Jim Cross wrote: Sun Jul 25, 2021 12:22 pm Wow. A surprising amount of acrimony in this thread it seems to me.

Anyway. To clarify for those who haven't read Helgoland, the book is primarily about quantum mechanics, its history, and how to interpret. Rovelli, of course, presents his relational quantum mechanics is the best way of interpreting experimental results. In a nutshell, different observers can see different results. Observer doesn't mean conscious observer. Observation by a conscious observer doesn't create reality. The world doesn't split every time an observation happens. Reality is simply relational.

From there Rovelli ventures into some philosophical territory and finds similarities between relational quantum mechanics and the philosophy of Nagarjuna. There is no OP. Reality is composed of relationships. The world at its core is empty and it is so empty that even its emptiness isn't fundamental.
I will admit I get pretty acrimonious when philosophers continue to be blatantly misrepresented after much quoting and explanation of their actual position. But, anyway, that does not matter. I am curious what is your position on those bolded philosophical conclusions, Jim? I was hoping someone would actually contend with Barfield as well, whose preface in Poetic Diction 2nd edition is remarkably similar to last Bergson quote. They both saw the proto-Rovelli developing in their day from logical positivism and linguistic philosophy of early Wittgenstein (who, to his credit, retracted most of that later) and knew exactly where it was heading (to Rovelli and company). As a reminder:

Barfield wrote:Twentieth-century science has abolished the 'thing' altogether; and twentieth-century philosophy (that part of it, at least, which takes no account of imagination) has obediently followed suit. There are no objects, says the voice of Science, there are only bundles of waves or possibly something else; adding that, although it is convenient to think of them, it would be naïve to suppose that the waves or the something else actually exist. There is no 'referent', echoes the philosophy of linguistic analysis deferentially, no substance or underlying reality which is 'meant' by words.

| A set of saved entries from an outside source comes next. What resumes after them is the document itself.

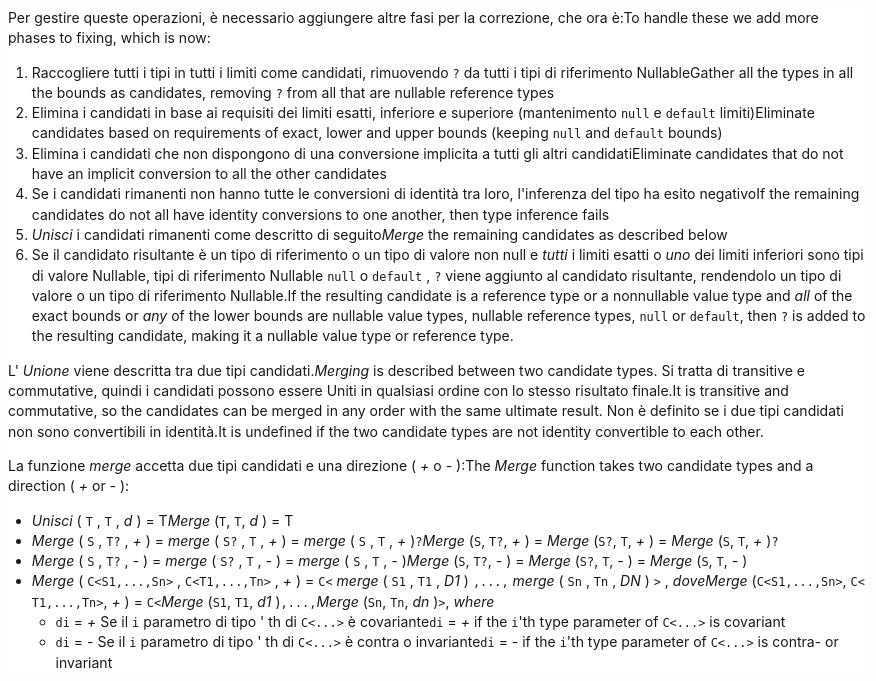 <span data-ttu-id="25b56-306">Per gestire queste operazioni, è necessario aggiungere altre fasi per la correzione, che ora è:</span><span class="sxs-lookup"><span data-stu-id="25b56-306">To handle these we add more phases to fixing, which is now:</span></span>

1. <span data-ttu-id="25b56-307">Raccogliere tutti i tipi in tutti i limiti come candidati, rimuovendo `?` da tutti i tipi di riferimento Nullable</span><span class="sxs-lookup"><span data-stu-id="25b56-307">Gather all the types in all the bounds as candidates, removing `?` from all that are nullable reference types</span></span>
2. <span data-ttu-id="25b56-308">Elimina i candidati in base ai requisiti dei limiti esatti, inferiore e superiore (mantenimento `null` e `default` limiti)</span><span class="sxs-lookup"><span data-stu-id="25b56-308">Eliminate candidates based on requirements of exact, lower and upper bounds (keeping `null` and `default` bounds)</span></span>
3. <span data-ttu-id="25b56-309">Elimina i candidati che non dispongono di una conversione implicita a tutti gli altri candidati</span><span class="sxs-lookup"><span data-stu-id="25b56-309">Eliminate candidates that do not have an implicit conversion to all the other candidates</span></span>
4. <span data-ttu-id="25b56-310">Se i candidati rimanenti non hanno tutte le conversioni di identità tra loro, l'inferenza del tipo ha esito negativo</span><span class="sxs-lookup"><span data-stu-id="25b56-310">If the remaining candidates do not all have identity conversions to one another, then type inference fails</span></span>
5. <span data-ttu-id="25b56-311">*Unisci* i candidati rimanenti come descritto di seguito</span><span class="sxs-lookup"><span data-stu-id="25b56-311">*Merge* the remaining candidates as described below</span></span>
6. <span data-ttu-id="25b56-312">Se il candidato risultante è un tipo di riferimento o un tipo di valore non null e *tutti* i limiti esatti o *uno* dei limiti inferiori sono tipi di valore Nullable, tipi di riferimento Nullable `null` o `default` , `?` viene aggiunto al candidato risultante, rendendolo un tipo di valore o un tipo di riferimento Nullable.</span><span class="sxs-lookup"><span data-stu-id="25b56-312">If the resulting candidate is a reference type or a nonnullable value type and *all* of the exact bounds or *any* of the lower bounds are nullable value types, nullable reference types, `null` or `default`, then `?` is added to the resulting candidate, making it a nullable value type or reference type.</span></span>

<span data-ttu-id="25b56-313">L' *Unione* viene descritta tra due tipi candidati.</span><span class="sxs-lookup"><span data-stu-id="25b56-313">*Merging* is described between two candidate types.</span></span> <span data-ttu-id="25b56-314">Si tratta di transitive e commutative, quindi i candidati possono essere Uniti in qualsiasi ordine con lo stesso risultato finale.</span><span class="sxs-lookup"><span data-stu-id="25b56-314">It is transitive and commutative, so the candidates can be merged in any order with the same ultimate result.</span></span> <span data-ttu-id="25b56-315">Non è definito se i due tipi candidati non sono convertibili in identità.</span><span class="sxs-lookup"><span data-stu-id="25b56-315">It is undefined if the two candidate types are not identity convertible to each other.</span></span>

<span data-ttu-id="25b56-316">La funzione *merge* accetta due tipi candidati e una direzione ( *+* o *-* ):</span><span class="sxs-lookup"><span data-stu-id="25b56-316">The *Merge* function takes two candidate types and a direction ( *+* or *-* ):</span></span>

- <span data-ttu-id="25b56-317">*Unisci* ( `T` , `T` , *d* ) = T</span><span class="sxs-lookup"><span data-stu-id="25b56-317">*Merge* (`T`, `T`, *d* ) = T</span></span>
- <span data-ttu-id="25b56-318">*Merge* ( `S` , `T?` , *+* ) = *merge* ( `S?` , `T` , *+* ) = *merge* ( `S` , `T` , *+* )`?`</span><span class="sxs-lookup"><span data-stu-id="25b56-318">*Merge* (`S`, `T?`, *+* ) = *Merge* (`S?`, `T`, *+* ) = *Merge* (`S`, `T`, *+* )`?`</span></span>
- <span data-ttu-id="25b56-319">*Merge* ( `S` , `T?` , *-* ) = *merge* ( `S?` , `T` , *-* ) = *merge* ( `S` , `T` , *-* )</span><span class="sxs-lookup"><span data-stu-id="25b56-319">*Merge* (`S`, `T?`, *-* ) = *Merge* (`S?`, `T`, *-* ) = *Merge* (`S`, `T`, *-* )</span></span>
- <span data-ttu-id="25b56-320">*Merge* ( `C<S1,...,Sn>` , `C<T1,...,Tn>` , *+* ) = `C<` *merge* ( `S1` , `T1` , *D1* ) `,...,` *merge* ( `Sn` , `Tn` , *DN* ) `>` , *dove*</span><span class="sxs-lookup"><span data-stu-id="25b56-320">*Merge* (`C<S1,...,Sn>`, `C<T1,...,Tn>`, *+* ) = `C<`*Merge* (`S1`, `T1`, *d1* )`,...,`*Merge* (`Sn`, `Tn`, *dn* )`>`, *where*</span></span>
    - <span data-ttu-id="25b56-321">`di` = *+* Se il `i` parametro di tipo ' th di `C<...>` è covariante</span><span class="sxs-lookup"><span data-stu-id="25b56-321">`di` = *+* if the `i`'th type parameter of `C<...>` is covariant</span></span>
    - <span data-ttu-id="25b56-322">`di` = *-* Se il `i` parametro di tipo ' th di `C<...>` è contra o invariante</span><span class="sxs-lookup"><span data-stu-id="25b56-322">`di` = *-* if the `i`'th type parameter of `C<...>` is contra- or invariant</span></span>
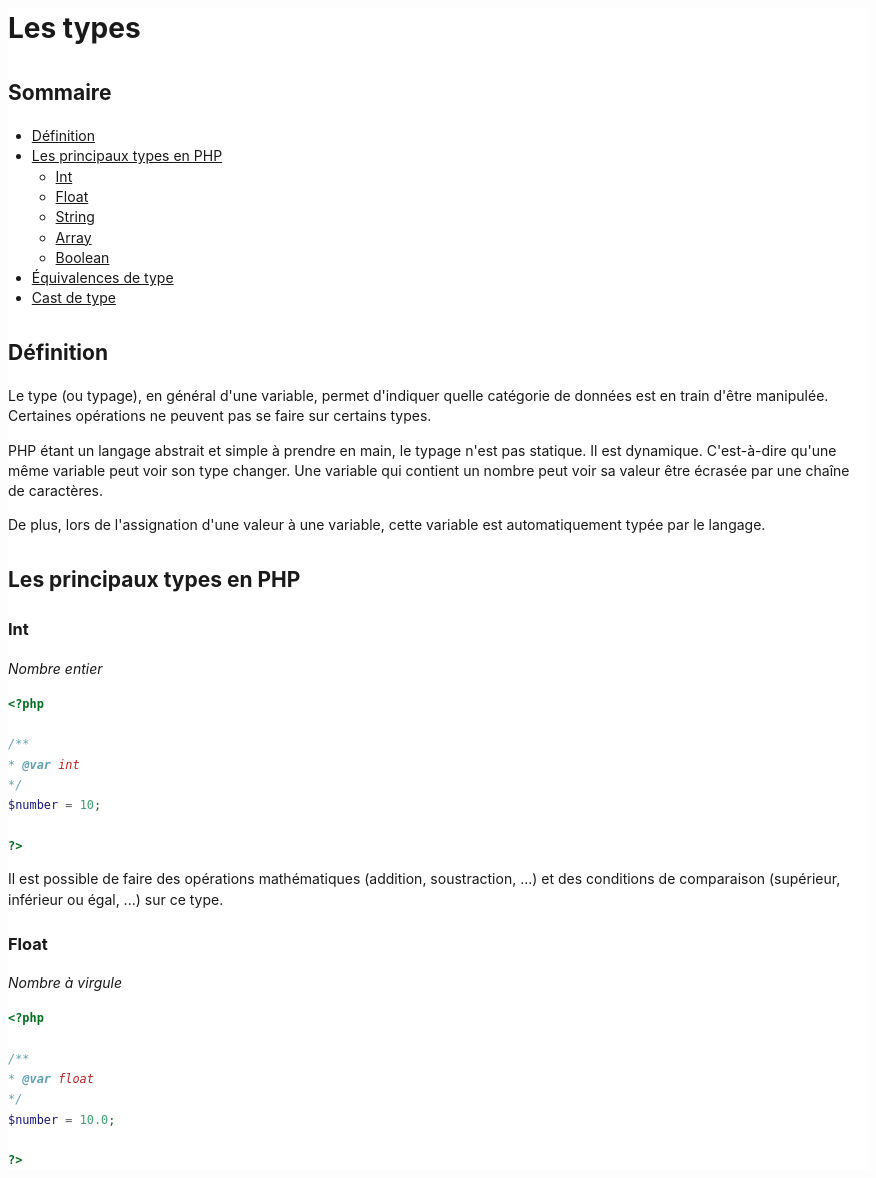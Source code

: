 # Les types

## Sommaire

- [Définition](#définition)
- [Les principaux types en PHP](#les-principaux-types-en-php)
  - [Int](#int)
  - [Float](#float)
  - [String](#string)
  - [Array](#array)
  - [Boolean](#boolean)
- [Équivalences de type](#équivalences-de-type)
- [Cast de type](#cast-de-type)

## Définition

Le type (ou typage), en général d'une variable, permet d'indiquer quelle catégorie de données est en train d'être manipulée. Certaines opérations ne peuvent pas se faire sur certains types.

PHP étant un langage abstrait et simple à prendre en main, le typage n'est pas statique. Il est dynamique. C'est-à-dire qu'une même variable peut voir son type changer. Une variable qui contient un nombre peut voir sa valeur être écrasée par une chaîne de caractères.

De plus, lors de l'assignation d'une valeur à une variable, cette variable est automatiquement typée par le langage.

## Les principaux types en PHP

### Int

*Nombre entier*

```php
<?php

/**
* @var int
*/
$number = 10;

?>
```

Il est possible de faire des opérations mathématiques (addition, soustraction, ...) et des conditions de comparaison (supérieur, inférieur ou égal, ...) sur ce type.

### Float

*Nombre à virgule*

```php
<?php

/**
* @var float
*/
$number = 10.0;

?>
```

Clearly the above is speaking directly to those bolded conclusions in your post. Keep in mind, "words" for Barfield also include 'objects' in Nature (like a rock or a river). They are all symbols pointing to an underlying essence (meaning), which is dynamic and contiguous process and not static isolated substance. Relational QM definitely hints in this direction as well, but as an abstract conceptual theory, it is also composed of symbols and nothing more. Rovelli's confusing of those hints for Reality in itself is naïve realism, and what spiritual traditions have always referred to as "idolatry". Rovelli is representative of the 2nd group in Barfield's parable of the motor car:

Barfield wrote:For a time both groups agreed that knowledge of how it worked [essentialist] and knowledge of how to work it [nascent anti-essentialist] were closely connected with one another, but in the end the second group began to maintain that the first kind of knowledge was an illusion based on a misunderstanding of language [early Wittgenstein and Russell]. Pushing, pulling and seeing what happens [relational QM], they said, are not a means to knowledge; they are knowledge [idolatry of naïve realism].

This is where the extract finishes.